**EXERCISE DIRECTIONS**
Among the lines of the data, copy those that hold "dimen".
==== INPUT DATA
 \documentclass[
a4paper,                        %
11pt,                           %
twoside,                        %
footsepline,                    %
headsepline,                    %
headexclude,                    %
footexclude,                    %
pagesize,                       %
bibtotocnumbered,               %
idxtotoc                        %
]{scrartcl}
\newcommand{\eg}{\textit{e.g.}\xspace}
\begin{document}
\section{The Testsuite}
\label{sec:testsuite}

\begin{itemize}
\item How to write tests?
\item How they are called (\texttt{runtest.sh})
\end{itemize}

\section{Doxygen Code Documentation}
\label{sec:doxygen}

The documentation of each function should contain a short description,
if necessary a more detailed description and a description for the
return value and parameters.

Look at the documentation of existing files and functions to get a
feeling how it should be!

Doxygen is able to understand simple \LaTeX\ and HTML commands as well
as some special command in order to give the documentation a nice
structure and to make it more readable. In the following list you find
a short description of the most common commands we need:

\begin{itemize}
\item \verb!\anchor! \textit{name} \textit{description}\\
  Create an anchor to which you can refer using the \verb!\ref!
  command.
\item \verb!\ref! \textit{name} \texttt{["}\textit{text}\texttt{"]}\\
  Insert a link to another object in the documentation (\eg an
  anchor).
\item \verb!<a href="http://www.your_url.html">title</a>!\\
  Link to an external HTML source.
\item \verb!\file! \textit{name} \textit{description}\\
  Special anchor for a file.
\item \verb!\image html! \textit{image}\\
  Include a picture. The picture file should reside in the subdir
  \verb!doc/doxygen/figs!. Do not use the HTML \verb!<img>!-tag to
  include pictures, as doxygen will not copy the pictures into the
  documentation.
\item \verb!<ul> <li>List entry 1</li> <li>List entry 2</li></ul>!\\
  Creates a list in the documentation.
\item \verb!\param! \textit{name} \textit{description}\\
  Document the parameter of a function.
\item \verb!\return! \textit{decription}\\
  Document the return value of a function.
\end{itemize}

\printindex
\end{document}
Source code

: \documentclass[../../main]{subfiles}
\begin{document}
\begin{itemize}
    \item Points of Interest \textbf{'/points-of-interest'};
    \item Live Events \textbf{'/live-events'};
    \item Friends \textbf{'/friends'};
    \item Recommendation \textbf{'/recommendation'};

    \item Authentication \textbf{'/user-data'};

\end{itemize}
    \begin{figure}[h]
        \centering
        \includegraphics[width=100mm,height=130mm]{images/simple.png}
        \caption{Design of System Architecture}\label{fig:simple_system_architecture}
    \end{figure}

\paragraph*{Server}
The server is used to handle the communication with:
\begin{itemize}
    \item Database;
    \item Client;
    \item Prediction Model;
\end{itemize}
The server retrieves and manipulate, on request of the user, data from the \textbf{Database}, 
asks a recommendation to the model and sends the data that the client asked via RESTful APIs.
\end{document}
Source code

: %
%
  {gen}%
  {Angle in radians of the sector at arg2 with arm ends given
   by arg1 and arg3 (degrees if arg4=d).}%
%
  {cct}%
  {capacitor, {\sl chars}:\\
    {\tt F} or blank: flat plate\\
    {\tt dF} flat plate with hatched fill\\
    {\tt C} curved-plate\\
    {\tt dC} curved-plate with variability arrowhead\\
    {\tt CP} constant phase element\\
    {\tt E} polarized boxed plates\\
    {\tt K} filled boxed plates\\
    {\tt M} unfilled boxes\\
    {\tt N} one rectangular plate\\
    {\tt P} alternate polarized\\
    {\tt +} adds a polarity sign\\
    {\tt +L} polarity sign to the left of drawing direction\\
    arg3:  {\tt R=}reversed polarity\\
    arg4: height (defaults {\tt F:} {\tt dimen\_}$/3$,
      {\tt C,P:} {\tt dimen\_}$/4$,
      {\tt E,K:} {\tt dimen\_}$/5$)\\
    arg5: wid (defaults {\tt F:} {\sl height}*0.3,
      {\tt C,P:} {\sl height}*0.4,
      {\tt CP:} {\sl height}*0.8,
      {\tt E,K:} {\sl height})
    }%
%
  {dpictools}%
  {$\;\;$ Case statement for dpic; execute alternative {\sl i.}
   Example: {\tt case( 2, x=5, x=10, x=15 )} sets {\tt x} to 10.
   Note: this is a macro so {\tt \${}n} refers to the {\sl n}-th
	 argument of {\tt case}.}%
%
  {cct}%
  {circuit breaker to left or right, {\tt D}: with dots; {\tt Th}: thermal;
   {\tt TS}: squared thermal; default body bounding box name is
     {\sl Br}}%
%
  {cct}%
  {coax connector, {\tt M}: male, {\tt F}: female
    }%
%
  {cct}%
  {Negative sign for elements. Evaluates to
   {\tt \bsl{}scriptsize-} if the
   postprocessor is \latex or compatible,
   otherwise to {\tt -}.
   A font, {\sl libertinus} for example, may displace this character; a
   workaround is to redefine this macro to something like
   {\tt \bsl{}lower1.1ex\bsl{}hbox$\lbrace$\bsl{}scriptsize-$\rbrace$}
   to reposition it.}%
========
**TASK OUTPUT**
    arg4: height (defaults {\tt F:} {\tt dimen\_}$/3$,
      {\tt C,P:} {\tt dimen\_}$/4$,
      {\tt E,K:} {\tt dimen\_}$/5$)\\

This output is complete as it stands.